Methods: P23H and wild type (Wt) swine were euthanized during gestation at embryonic (E) day 85, 105, and after birth at postnatal (P) days 3, 14, 30, 60, 90, 120, and 180. Each group contained 1 Wt and 1 tg eye (N = 18 eyes). Eyes were fixed in a mixture of 2% paraformaldehyde/2% glutaraldehyde. Posterior eyecups containing the retina were bisected along the vertical meridian and retinal tissue was retrieved 5-7 mm above the optic disc and processed for transmission electron microscopy (TEM).
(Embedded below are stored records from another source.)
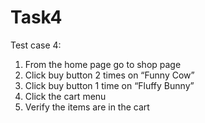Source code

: # Task4

Test case 4:
1. From the home page go to shop page
2. Click buy button 2 times on “Funny Cow”
3. Click buy button 1 time on “Fluffy Bunny”
4. Click the cart menu
5. Verify the items are in the cart
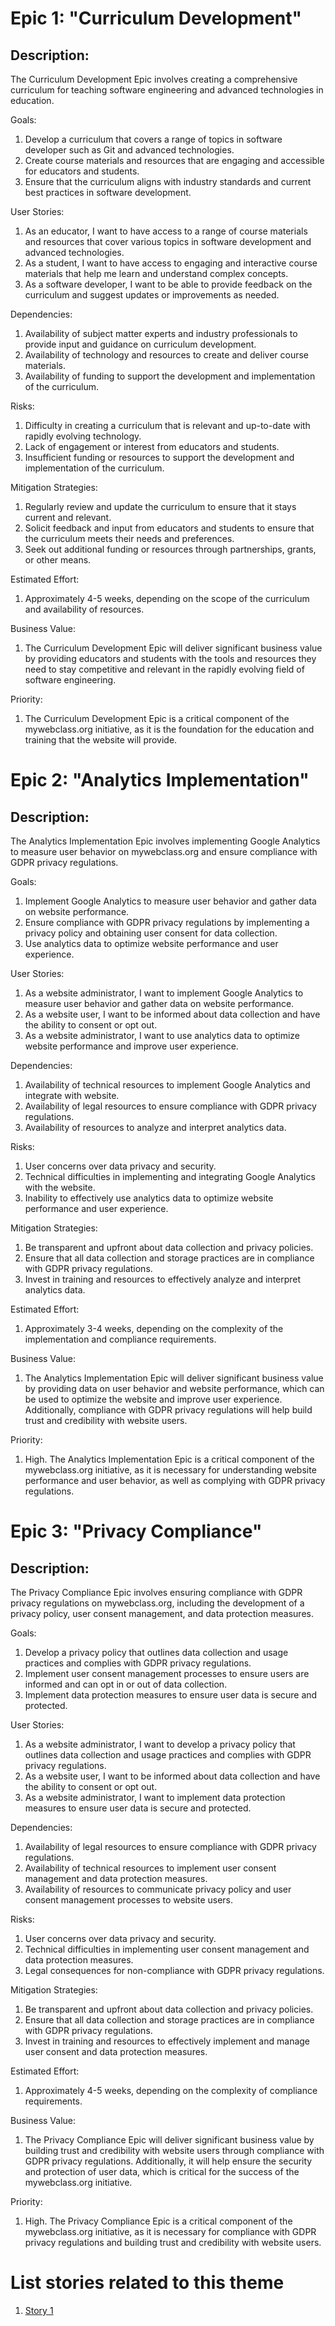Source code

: # Epic 1: "Curriculum Development"

## Description: 
The Curriculum Development Epic involves creating a comprehensive curriculum for teaching software engineering and advanced technologies in education.

Goals: 
1. Develop a curriculum that covers a range of topics in software developer such as Git and advanced technologies.
2. Create course materials and resources that are engaging and accessible for educators and students.
3. Ensure that the curriculum aligns with industry standards and current best practices in software development.

User Stories:
1. As an educator, I want to have access to a range of course materials and resources that cover various topics in software development and advanced technologies.
2. As a student, I want to have access to engaging and interactive course materials that help me learn and understand complex concepts.
3. As a software developer, I want to be able to provide feedback on the curriculum and suggest updates or improvements as needed.

Dependencies: 
1. Availability of subject matter experts and industry professionals to provide input and guidance on curriculum development.
2. Availability of technology and resources to create and deliver course materials.
3. Availability of funding to support the development and implementation of the curriculum.

Risks: 
1. Difficulty in creating a curriculum that is relevant and up-to-date with rapidly evolving technology.
2. Lack of engagement or interest from educators and students.
3. Insufficient funding or resources to support the development and implementation of the curriculum.

Mitigation Strategies: 
1. Regularly review and update the curriculum to ensure that it stays current and relevant.
2. Solicit feedback and input from educators and students to ensure that the curriculum meets their needs and preferences.
3. Seek out additional funding or resources through partnerships, grants, or other means.

Estimated Effort:
1. Approximately 4-5 weeks, depending on the scope of the curriculum and availability of resources.

Business Value:
1. The Curriculum Development Epic will deliver significant business value by providing educators and students with the tools and resources they need to stay competitive and relevant in the rapidly evolving field of software engineering.

Priority:
1. The Curriculum Development Epic is a critical component of the mywebclass.org initiative, as it is the foundation for the education and training that the website will provide.

# Epic 2: "Analytics Implementation"

## Description: 
The Analytics Implementation Epic involves implementing Google Analytics to measure user behavior on mywebclass.org and ensure compliance with GDPR privacy regulations.

Goals:
1. Implement Google Analytics to measure user behavior and gather data on website performance.
2. Ensure compliance with GDPR privacy regulations by implementing a privacy policy and obtaining user consent for data collection.
3. Use analytics data to optimize website performance and user experience.

User Stories:
1. As a website administrator, I want to implement Google Analytics to measure user behavior and gather data on website performance.
2. As a website user, I want to be informed about data collection and have the ability to consent or opt out.
3. As a website administrator, I want to use analytics data to optimize website performance and improve user experience.

Dependencies:
1. Availability of technical resources to implement Google Analytics and integrate with website.
2. Availability of legal resources to ensure compliance with GDPR privacy regulations.
3. Availability of resources to analyze and interpret analytics data.

Risks:
1. User concerns over data privacy and security.
2. Technical difficulties in implementing and integrating Google Analytics with the website.
3. Inability to effectively use analytics data to optimize website performance and user experience.

Mitigation Strategies:
1. Be transparent and upfront about data collection and privacy policies.
2. Ensure that all data collection and storage practices are in compliance with GDPR privacy regulations.
3. Invest in training and resources to effectively analyze and interpret analytics data.

Estimated Effort: 
1. Approximately 3-4 weeks, depending on the complexity of the implementation and compliance requirements.

Business Value: 
1. The Analytics Implementation Epic will deliver significant business value by providing data on user behavior and website performance, which can be used to optimize the website and improve user experience. Additionally, compliance with GDPR privacy regulations will help build trust and credibility with website users.

Priority: 
1. High. The Analytics Implementation Epic is a critical component of the mywebclass.org initiative, as it is necessary for understanding website performance and user behavior, as well as complying with GDPR privacy regulations.

# Epic 3: "Privacy Compliance"

## Description: 
The Privacy Compliance Epic involves ensuring compliance with GDPR privacy regulations on mywebclass.org, including the development of a privacy policy, user consent management, and data protection measures.

Goals:
1. Develop a privacy policy that outlines data collection and usage practices and complies with GDPR privacy regulations.
2. Implement user consent management processes to ensure users are informed and can opt in or out of data collection.
3. Implement data protection measures to ensure user data is secure and protected.

User Stories:
1. As a website administrator, I want to develop a privacy policy that outlines data collection and usage practices and complies with GDPR privacy regulations.
2. As a website user, I want to be informed about data collection and have the ability to consent or opt out.
3. As a website administrator, I want to implement data protection measures to ensure user data is secure and protected.

Dependencies:
1. Availability of legal resources to ensure compliance with GDPR privacy regulations.
2. Availability of technical resources to implement user consent management and data protection measures.
3. Availability of resources to communicate privacy policy and user consent management processes to website users.

Risks:
1. User concerns over data privacy and security.
2. Technical difficulties in implementing user consent management and data protection measures.
3. Legal consequences for non-compliance with GDPR privacy regulations.

Mitigation Strategies:
1. Be transparent and upfront about data collection and privacy policies.
2. Ensure that all data collection and storage practices are in compliance with GDPR privacy regulations.
3. Invest in training and resources to effectively implement and manage user consent and data protection measures.

Estimated Effort: 
1. Approximately 4-5 weeks, depending on the complexity of compliance requirements.

Business Value: 
1. The Privacy Compliance Epic will deliver significant business value by building trust and credibility with website users through compliance with GDPR privacy regulations. Additionally, it will help ensure the security and protection of user data, which is critical for the success of the mywebclass.org initiative.

Priority: 
1. High. The Privacy Compliance Epic is a critical component of the mywebclass.org initiative, as it is necessary for compliance with GDPR privacy regulations and building trust and credibility with website users.

# List stories related to this theme
1. [Story 1](documentation/templates/theme/initiatives/epics/stories/story_template.md)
Results: Wt: E85 retinae exhibit photoreceptor (PR) inner segments (IS) in the subretinal space (SRS) and no PR synaptic terminals in the OPL. E105 retinae show PR outer segments (OS) in the SRS, and development of PR synaptic terminals is incomplete. P3-P180 Wt retinae appear mature and normal. P23H: E85 retinae look similar to Wt. E105 retinae exhibit abnormal rod OS that are disorganized, vacuolated, and truncated; PR synaptic terminals appear similar to Wt. P3 retinae exhibit rod inner segments (IS) with malformed OS, rod spherules have abnormal triad configuration, or no triads at all, and most cones appear normal. P14-P60 retinae show no rod IS/OS, abnormal rod spherules, progressive loss of PR nuclei from the ONL, infrequent pyknotic nuclei in the ONL, Müller cell hypertrophy, cone PRs with and without OS, and flattening of cone pedicles. P90 -P120 retinae show few cone OS, blob-like structures and vacuoles in the cone myoid, and vacuoles in the ONL, INL, and OPL. P180 show abnormal and normal cone somata with retracted abnormal pedicles surrounded by Müller cell cytoplasm, cone IS are largely absent, and the retinal pigment epithelium abuts the external limiting membrane.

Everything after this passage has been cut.